Most users solve the problems they encounter over the related data curation tasks using VCS and DOI authority, like the pair Git + Zenodo, but I could also collect information about the practices that are not considered widespread and known to society, especially about hash-based PIDs.

Frauke · September 5, 2023, 10:02am

Hi,
in the AV portal at the TIB we use hash-based DOIs to cite videos at a certain timestamp. Here is an example:
DOI for the video: https://doi.org/10.5446/62930
DOI for a certain timestamp of that video: https://doi.org/10.5446/62930#t=00:56
DOI for a certain section of that video: https://doi.org/10.5446/62930#t=02:21,02:35

The resolving of the hash takes place in the AV portal itself, not at DOI level.

twdragon · September 6, 2023, 8:57am

@Frauke could you please tell a bit more about the hashing functions you use, and the resolver pipeline implemented on your side?

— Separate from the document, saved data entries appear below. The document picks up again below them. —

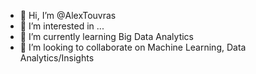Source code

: - 👋 Hi, I’m @AlexTouvras
- 👀 I’m interested in ...
- 🌱 I’m currently learning Big Data Analytics
- 💞️ I’m looking to collaborate on Machine Learning, Data Analytics/Insights


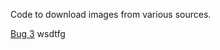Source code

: Code to download images from various sources.

[Bug 3](https://github.com/CreativeCommons-Seneca/meta/issues/3)
wsdtfg

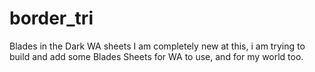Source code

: # border_tri
Blades in the Dark WA sheets
I am completely new at this, i am trying to build and add some Blades Sheets for WA to use, and for my world too.
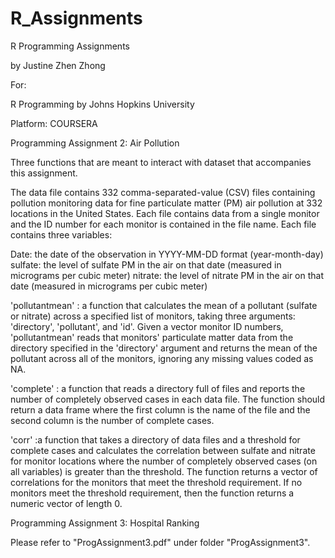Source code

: # R_Assignments
R Programming Assignments

by Justine Zhen Zhong

For:

R Programming 
by Johns Hopkins University

Platform: COURSERA

Programming Assignment 2: Air Pollution

Three functions that are meant to interact with dataset that accompanies this assignment. 

The data file contains 332 comma-separated-value (CSV) files containing pollution monitoring data for fine particulate matter (PM) air pollution at 332 locations in the United States. 
Each file contains data from a single monitor and the ID number for each monitor is contained in the file name. 
Each file contains three variables:

Date: the date of the observation in YYYY-MM-DD format (year-month-day)
sulfate: the level of sulfate PM in the air on that date (measured in micrograms per cubic meter)
nitrate: the level of nitrate PM in the air on that date (measured in micrograms per cubic meter)

'pollutantmean' : a function that calculates the mean of a pollutant (sulfate or nitrate) across a specified list of monitors, taking three arguments: 'directory', 'pollutant', and 'id'.
Given a vector monitor ID numbers, 'pollutantmean' reads that monitors' particulate matter data from the directory specified in the 'directory' argument and returns the mean of 
the pollutant across all of the monitors, ignoring any missing values coded as NA. 


 'complete' : a function that reads a directory full of files and reports the number of completely observed cases in each data file. 
 The function should return a data frame where the first column is the name of the file and the second column is the number of complete cases. 


'corr' :a function that takes a directory of data files and a threshold for complete cases and calculates the correlation between sulfate and nitrate for monitor locations where the number of completely observed cases (on all variables) is greater than the threshold. 
The function returns a vector of correlations for the monitors that meet the threshold requirement. 
If no monitors meet the threshold requirement, then the function returns a numeric vector of length 0. 



Programming Assignment 3: Hospital Ranking

Please refer to "ProgAssignment3.pdf" under folder "ProgAssignment3".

Frauke · September 8, 2023, 12:13pm

Hi,

in the AV-Portal, the video player component of our JavaScript application takes over the task of resolving the timestamps in the DOI (which points to the actual portal URL, starting with https://av.tib.eu/media/…). There are some special parsing methods implemented in order to make the player compatible with the common timestamp resolving standards (so-called media fragments) that should be supported by modern HTML5 players. The hash can contain the starting playback timestamp (second-wise), but you can also use the from-to format (start of the segment → end of the segment). Addtionally, you can make use of the built-in citation function of the portal, which lets you cite the currently playing segment of the video in the aforementioned from-to format.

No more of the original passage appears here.